The outbound traffic of a Cloud Run service instance goes through the platform's default egress by default (e.g., pulling external dependencies or calling third-party APIs). In Service Details -> Service Settings -> Network Settings, you can control this behavior:

  • Public Network Access (on): Outbound traffic from the service instance goes through the platform's default egress.
  • Public Network Access (off): Outbound traffic no longer goes through the platform's default egress. You need to configure VPC and NAT Gateway to enable public outbound access.

The "Public Network Access" and "Private Network" options are linked: before turning off "Public Network Access", you must first turn on "Private Network" and bind a VPC, otherwise it cannot be disabled.

"Disable Public Network" controls the service instance's outbound traffic path. It does not affect access to the service from the outside via the public domain. To restrict external access, please use the Custom Domain or the access control capabilities in Public Access.

Enable/Disable Public Network Access

You can enable/disable public network access when creating a service, on the service creation page.

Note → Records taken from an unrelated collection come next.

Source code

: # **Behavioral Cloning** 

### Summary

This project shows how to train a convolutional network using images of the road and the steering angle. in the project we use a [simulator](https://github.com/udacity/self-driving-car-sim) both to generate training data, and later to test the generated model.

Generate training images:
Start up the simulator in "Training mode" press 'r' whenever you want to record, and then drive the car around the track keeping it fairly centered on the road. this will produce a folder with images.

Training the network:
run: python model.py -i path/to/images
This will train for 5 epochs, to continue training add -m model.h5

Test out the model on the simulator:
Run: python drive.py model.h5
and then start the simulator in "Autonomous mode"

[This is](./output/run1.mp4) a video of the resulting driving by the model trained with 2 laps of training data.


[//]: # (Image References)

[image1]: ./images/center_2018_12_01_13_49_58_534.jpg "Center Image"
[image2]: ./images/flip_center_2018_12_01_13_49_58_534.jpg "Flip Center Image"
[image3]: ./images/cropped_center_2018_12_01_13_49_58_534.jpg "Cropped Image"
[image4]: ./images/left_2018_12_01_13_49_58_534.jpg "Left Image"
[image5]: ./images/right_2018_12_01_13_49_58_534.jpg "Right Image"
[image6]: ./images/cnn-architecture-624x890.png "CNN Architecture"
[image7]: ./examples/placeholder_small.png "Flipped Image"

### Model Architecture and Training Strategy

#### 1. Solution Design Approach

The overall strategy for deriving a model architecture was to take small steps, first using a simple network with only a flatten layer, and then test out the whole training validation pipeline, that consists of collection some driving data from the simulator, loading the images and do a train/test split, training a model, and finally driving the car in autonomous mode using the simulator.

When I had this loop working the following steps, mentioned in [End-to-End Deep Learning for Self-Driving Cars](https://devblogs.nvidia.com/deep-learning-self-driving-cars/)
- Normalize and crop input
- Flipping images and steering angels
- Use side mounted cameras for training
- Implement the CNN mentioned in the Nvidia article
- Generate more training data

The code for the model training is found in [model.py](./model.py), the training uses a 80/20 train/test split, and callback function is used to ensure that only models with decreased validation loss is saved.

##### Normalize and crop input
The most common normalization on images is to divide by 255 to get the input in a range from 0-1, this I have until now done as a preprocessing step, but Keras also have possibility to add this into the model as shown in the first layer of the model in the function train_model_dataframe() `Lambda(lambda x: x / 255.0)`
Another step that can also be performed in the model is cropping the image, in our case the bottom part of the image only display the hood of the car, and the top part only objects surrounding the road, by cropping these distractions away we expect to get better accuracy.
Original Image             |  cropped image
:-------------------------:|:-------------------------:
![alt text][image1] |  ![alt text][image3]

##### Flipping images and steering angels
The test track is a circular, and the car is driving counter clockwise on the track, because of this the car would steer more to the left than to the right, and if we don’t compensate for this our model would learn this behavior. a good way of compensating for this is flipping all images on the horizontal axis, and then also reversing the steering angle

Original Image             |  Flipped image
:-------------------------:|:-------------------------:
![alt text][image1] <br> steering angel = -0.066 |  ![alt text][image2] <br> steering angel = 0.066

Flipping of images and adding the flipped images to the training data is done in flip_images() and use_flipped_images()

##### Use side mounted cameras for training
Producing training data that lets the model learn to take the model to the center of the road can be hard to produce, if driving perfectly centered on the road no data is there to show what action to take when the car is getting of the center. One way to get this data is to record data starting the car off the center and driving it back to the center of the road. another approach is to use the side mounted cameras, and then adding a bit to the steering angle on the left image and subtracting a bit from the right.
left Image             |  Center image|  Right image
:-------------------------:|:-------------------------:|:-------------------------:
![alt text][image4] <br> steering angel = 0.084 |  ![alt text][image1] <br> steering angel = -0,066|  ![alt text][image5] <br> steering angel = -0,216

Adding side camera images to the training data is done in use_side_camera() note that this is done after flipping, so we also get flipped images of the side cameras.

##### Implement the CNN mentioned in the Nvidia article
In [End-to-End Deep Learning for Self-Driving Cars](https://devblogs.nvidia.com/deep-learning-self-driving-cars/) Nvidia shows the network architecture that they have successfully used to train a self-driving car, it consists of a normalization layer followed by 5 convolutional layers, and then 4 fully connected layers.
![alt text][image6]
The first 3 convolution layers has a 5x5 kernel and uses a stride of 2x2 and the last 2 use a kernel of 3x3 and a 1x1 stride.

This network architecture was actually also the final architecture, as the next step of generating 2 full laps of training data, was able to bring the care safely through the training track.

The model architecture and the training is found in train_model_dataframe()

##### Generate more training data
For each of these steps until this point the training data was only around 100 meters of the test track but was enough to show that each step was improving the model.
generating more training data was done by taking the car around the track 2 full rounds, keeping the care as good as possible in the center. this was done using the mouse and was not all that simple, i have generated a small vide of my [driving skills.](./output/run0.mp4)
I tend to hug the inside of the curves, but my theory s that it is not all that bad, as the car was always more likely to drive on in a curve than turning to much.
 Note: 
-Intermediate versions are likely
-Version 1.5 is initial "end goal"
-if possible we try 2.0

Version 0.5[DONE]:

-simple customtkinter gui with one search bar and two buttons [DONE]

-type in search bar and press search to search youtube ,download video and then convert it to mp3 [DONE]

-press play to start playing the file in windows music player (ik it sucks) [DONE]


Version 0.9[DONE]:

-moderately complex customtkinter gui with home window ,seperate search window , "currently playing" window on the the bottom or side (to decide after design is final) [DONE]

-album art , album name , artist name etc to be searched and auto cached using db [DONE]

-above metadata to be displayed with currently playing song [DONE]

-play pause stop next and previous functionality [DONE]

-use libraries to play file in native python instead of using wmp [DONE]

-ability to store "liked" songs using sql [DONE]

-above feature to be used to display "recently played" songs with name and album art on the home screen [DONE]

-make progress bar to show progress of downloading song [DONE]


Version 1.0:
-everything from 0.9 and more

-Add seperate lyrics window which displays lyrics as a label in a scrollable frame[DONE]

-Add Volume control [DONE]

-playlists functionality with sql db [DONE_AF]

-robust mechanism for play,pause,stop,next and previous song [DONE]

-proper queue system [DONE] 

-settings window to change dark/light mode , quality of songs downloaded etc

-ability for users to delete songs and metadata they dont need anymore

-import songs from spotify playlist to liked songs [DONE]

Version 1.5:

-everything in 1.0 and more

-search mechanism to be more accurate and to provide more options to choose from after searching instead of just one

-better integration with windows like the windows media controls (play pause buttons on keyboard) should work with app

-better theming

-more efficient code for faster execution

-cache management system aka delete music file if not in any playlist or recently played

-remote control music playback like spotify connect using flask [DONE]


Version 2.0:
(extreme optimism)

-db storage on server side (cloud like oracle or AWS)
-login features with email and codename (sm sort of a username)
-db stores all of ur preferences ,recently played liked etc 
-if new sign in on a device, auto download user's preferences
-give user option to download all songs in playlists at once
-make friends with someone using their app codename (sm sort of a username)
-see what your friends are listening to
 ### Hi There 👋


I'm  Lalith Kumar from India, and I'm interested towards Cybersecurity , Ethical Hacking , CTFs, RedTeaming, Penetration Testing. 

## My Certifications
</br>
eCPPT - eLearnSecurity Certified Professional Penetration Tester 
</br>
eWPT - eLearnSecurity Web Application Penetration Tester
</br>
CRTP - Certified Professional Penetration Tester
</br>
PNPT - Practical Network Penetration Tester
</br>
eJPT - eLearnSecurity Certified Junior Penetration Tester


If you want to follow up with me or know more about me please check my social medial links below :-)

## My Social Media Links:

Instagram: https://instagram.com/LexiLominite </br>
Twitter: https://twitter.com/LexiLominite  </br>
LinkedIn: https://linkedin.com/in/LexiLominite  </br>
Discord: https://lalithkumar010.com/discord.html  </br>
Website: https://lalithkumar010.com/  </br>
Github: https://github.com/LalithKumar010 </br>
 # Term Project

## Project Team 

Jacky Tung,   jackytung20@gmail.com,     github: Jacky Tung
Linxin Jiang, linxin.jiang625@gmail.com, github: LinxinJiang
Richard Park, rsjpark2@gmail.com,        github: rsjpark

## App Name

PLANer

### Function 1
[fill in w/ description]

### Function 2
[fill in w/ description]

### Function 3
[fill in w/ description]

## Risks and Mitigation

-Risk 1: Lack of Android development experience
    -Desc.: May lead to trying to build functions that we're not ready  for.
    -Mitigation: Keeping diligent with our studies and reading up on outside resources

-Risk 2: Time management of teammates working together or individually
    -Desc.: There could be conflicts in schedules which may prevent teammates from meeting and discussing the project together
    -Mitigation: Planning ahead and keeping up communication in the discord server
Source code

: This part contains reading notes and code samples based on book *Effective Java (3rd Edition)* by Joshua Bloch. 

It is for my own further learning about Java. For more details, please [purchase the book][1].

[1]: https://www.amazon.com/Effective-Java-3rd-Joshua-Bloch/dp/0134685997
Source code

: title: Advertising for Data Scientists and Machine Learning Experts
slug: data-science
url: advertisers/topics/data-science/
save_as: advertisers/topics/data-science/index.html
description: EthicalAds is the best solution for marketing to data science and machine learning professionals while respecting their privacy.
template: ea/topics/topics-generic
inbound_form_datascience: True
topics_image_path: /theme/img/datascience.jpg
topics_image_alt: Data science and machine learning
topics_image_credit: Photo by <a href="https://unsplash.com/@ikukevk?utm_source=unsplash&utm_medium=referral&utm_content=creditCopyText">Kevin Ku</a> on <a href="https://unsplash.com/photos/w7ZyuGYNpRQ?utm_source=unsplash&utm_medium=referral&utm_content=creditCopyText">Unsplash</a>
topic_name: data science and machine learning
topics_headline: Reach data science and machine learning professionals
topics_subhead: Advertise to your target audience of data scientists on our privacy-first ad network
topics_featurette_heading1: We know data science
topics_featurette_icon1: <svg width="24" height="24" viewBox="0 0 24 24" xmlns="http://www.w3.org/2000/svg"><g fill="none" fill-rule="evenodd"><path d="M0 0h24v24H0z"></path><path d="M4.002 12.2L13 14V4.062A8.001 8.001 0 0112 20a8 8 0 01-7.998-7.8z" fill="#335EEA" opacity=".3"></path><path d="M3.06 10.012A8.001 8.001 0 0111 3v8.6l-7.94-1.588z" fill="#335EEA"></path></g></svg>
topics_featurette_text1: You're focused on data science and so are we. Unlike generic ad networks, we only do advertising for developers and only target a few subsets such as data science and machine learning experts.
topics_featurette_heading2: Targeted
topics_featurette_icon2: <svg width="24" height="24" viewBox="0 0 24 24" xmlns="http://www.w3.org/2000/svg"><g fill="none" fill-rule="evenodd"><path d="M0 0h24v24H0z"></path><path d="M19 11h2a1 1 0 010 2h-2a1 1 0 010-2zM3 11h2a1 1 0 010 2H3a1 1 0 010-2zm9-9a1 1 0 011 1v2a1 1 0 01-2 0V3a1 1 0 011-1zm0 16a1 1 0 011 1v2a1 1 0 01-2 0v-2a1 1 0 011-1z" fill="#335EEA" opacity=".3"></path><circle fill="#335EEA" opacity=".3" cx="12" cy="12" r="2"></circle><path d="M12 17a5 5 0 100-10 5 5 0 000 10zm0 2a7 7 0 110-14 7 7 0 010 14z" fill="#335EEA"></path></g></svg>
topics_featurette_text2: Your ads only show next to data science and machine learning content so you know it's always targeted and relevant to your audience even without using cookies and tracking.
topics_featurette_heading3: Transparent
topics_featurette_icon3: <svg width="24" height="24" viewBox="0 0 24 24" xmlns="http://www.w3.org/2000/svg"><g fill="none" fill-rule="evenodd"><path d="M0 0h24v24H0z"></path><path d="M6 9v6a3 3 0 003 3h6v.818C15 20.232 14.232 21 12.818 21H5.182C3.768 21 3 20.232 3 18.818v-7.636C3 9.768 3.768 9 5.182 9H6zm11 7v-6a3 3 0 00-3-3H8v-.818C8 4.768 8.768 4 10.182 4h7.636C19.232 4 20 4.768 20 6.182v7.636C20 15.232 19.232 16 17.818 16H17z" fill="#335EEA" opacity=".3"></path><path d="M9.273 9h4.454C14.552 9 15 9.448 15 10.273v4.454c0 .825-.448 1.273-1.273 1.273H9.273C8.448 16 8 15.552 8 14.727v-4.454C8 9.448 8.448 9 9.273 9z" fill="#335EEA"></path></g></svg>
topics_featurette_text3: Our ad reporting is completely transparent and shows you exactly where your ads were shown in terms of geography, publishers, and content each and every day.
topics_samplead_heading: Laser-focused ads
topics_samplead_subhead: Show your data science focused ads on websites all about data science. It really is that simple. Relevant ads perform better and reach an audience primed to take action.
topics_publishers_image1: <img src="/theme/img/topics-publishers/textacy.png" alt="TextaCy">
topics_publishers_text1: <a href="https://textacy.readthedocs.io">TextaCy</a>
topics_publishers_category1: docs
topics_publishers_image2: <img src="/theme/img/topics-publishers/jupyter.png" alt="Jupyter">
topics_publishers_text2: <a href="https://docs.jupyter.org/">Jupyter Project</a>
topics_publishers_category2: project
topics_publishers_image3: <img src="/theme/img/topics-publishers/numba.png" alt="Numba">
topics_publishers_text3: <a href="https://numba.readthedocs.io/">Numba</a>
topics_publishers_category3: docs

You can also enable/disable it after service creation, in Service Details -> Service Settings -> Network Settings, by toggling the "Public Network Access" and "Private Network" switches.

tip

Before turning off "Public Network Access", make sure the "Private Network" switch is on and a VPC is bound; otherwise the change cannot be saved.

Use Cases

Keep Public Network Access on

  • The service needs to pull external dependency packages or resource files.
  • The service needs to call third-party public APIs (e.g., payment, maps, SMS).
  • The service needs to access databases or other cloud services on the public internet.

Turn off Public Network Access

When the business has stricter compliance or controllability requirements for outbound traffic, you can turn off "Public Network Access" so that outbound traffic goes through the VPC internal network:

  • Access Lighthouse services via the internal network.
  • Access services in another account's VPC via the internal network (connected through CCN or Peering Connection).

Notes

  • After turning off "Public Network Access", the service instance's outbound traffic will go through the VPC network. Make sure a NAT Gateway and routing rules are properly configured in the VPC, otherwise the service will not be able to access the public internet.
  • "Public Network Access" and "Private Network" must be configured together: turning off "Public Network Access" requires "Private Network" to be turned on first.
  • "Disable Public Network" and Public Access are two different concepts: the former controls the service's outbound traffic, while the latter controls the inbound access entry.
  • To use a fixed public egress IP, please refer to Fixed Public Egress IP.